What the task requires:
Determine the number of lines in the data below that hold "scoped"; give nothing but that number.

Records for the exercise:
========================

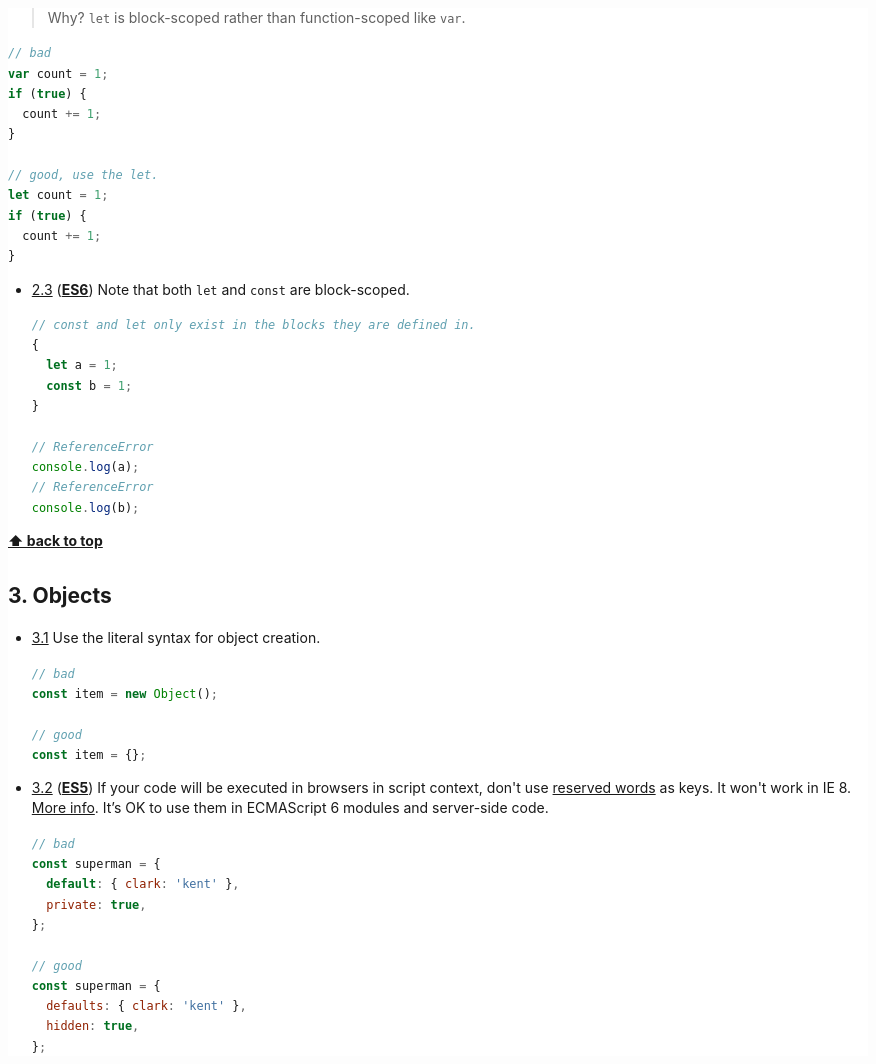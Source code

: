   > Why? `let` is block-scoped rather than function-scoped like `var`.

  ```javascript
  // bad
  var count = 1;
  if (true) {
    count += 1;
  }

  // good, use the let.
  let count = 1;
  if (true) {
    count += 1;
  }
  ```

- [2.3](#2.3) ([**ES6**](#27-ecmascript-6-styles)) <a name='2.3'></a> Note that both `let` and `const` are block-scoped.

  ```javascript
  // const and let only exist in the blocks they are defined in.
  {
    let a = 1;
    const b = 1;
  }

  // ReferenceError
  console.log(a);
  // ReferenceError
  console.log(b);
  ```

**[⬆ back to top](#table-of-contents)**


## 3. Objects

- [3.1](#3.1) <a name='3.1'></a> Use the literal syntax for object creation.

  ```javascript
  // bad
  const item = new Object();

  // good
  const item = {};
  ```

- [3.2](#3.2) ([**ES5**](#26-ecmascript-5-compatibility)) <a name='3.2'></a> If your code will be executed in browsers in script context, don't use [reserved words](http://es5.github.io/#x7.6.1) as keys. It won't work in IE 8. [More info](https://github.com/airbnb/javascript/issues/61). It’s OK to use them in ECMAScript 6 modules and server-side code.

  ```javascript
  // bad
  const superman = {
    default: { clark: 'kent' },
    private: true,
  };

  // good
  const superman = {
    defaults: { clark: 'kent' },
    hidden: true,
  };
  ```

========================

Your response:
2